Despite positive macroeconomic signals and strong optimism around the G20 summit, South African SMEs reported a widespread decline in confidence in the third quarter of 2025.
This is according to the latest SME Confidence Index from Business Partners Limited, which shows weaker sentiment across almost all performance indicators compared to Q2 2025 and Q3 2024.
During the quarter, South Africa recorded 0.5% GDP growth, inflation expectations remained at a record low, and interest rates reached their lowest level since 2022. However, these improvements did not translate into stronger business sentiment.
Confidence among SMEs that their business will grow over the next 12 months fell to 79%, down two percentage points quarter-on-quarter and year-on-year. Confidence that the South African economy will be conducive to business growth fell to 64%, down 2 percentage points and 4 percentage points compared to the second quarter of 2024.
Access to finance recorded the sharpest decline, falling to 61%, six percentage points lower than the previous quarter and two points lower year-on-year. Confidence in labor laws conducive to growth dropped to 58%, while confidence in finding suitable skilled workers fell to 69%. Confidence in private sector support weakened to 54%.
The only indicator of improvement was confidence that the government is doing enough to promote SME growth, which reached 49%, an increase of one percentage point quarter-on-quarter and year-on-year, although still below the neutral 50% threshold.

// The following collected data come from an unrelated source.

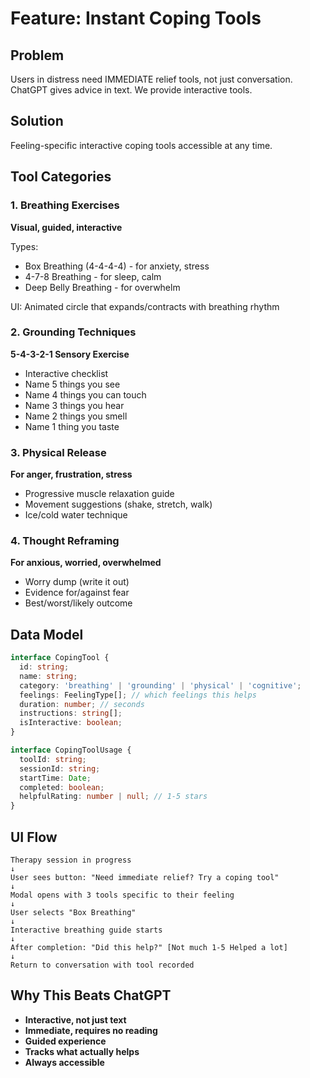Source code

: # Feature: Instant Coping Tools

## Problem
Users in distress need IMMEDIATE relief tools, not just conversation.
ChatGPT gives advice in text. We provide interactive tools.

## Solution
Feeling-specific interactive coping tools accessible at any time.

## Tool Categories

### 1. Breathing Exercises
**Visual, guided, interactive**

Types:
- Box Breathing (4-4-4-4) - for anxiety, stress
- 4-7-8 Breathing - for sleep, calm
- Deep Belly Breathing - for overwhelm

UI: Animated circle that expands/contracts with breathing rhythm

### 2. Grounding Techniques
**5-4-3-2-1 Sensory Exercise**
- Interactive checklist
- Name 5 things you see
- Name 4 things you can touch
- Name 3 things you hear
- Name 2 things you smell
- Name 1 thing you taste

### 3. Physical Release
**For anger, frustration, stress**
- Progressive muscle relaxation guide
- Movement suggestions (shake, stretch, walk)
- Ice/cold water technique

### 4. Thought Reframing
**For anxious, worried, overwhelmed**
- Worry dump (write it out)
- Evidence for/against fear
- Best/worst/likely outcome

## Data Model

```typescript
interface CopingTool {
  id: string;
  name: string;
  category: 'breathing' | 'grounding' | 'physical' | 'cognitive';
  feelings: FeelingType[]; // which feelings this helps
  duration: number; // seconds
  instructions: string[];
  isInteractive: boolean;
}

interface CopingToolUsage {
  toolId: string;
  sessionId: string;
  startTime: Date;
  completed: boolean;
  helpfulRating: number | null; // 1-5 stars
}
```

## UI Flow

```
Therapy session in progress
↓
User sees button: "Need immediate relief? Try a coping tool"
↓
Modal opens with 3 tools specific to their feeling
↓
User selects "Box Breathing"
↓
Interactive breathing guide starts
↓
After completion: "Did this help?" [Not much 1-5 Helped a lot]
↓
Return to conversation with tool recorded
```

## Why This Beats ChatGPT
- **Interactive, not just text**
- **Immediate, requires no reading**
- **Guided experience**
- **Tracks what actually helps**
- **Always accessible**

The most significant decline was in the expectation that customers would make payments within the stipulated time frame. At 68%, this measure declined by four percentage points quarter-over-quarter and year-over-year. SMEs identified cash flow constraints and macroeconomic conditions as the most serious challenges over the next six months, with delinquency ranking third.
83% of SME owners surveyed said the outcome of the G20 summit is expected to have a positive impact on SME growth and the broader economy. When asked which outcomes would most benefit their businesses, 30.3% cited stronger international trade and market access, 30.1% pointed to improvements in SME financing and support, and 28.1% highlighted increased global investment confidence in South Africa.
However, the overall decline in confidence indicates a gap between the long-term opportunity and immediate trading conditions.
On key indicators, access to SME-specific information and support increased to 85%. The importance of social media as a marketing tool increased to 88%, while mentorship increased to 84%. The importance of access to finance declined three percentage points quarter-on-quarter to 82%.
The Q3 2025 index points to a stable macroeconomic backdrop, but caution continues among SMEs, with near-term growth prospects closely linked to cash flow stability, demand and payment certainty.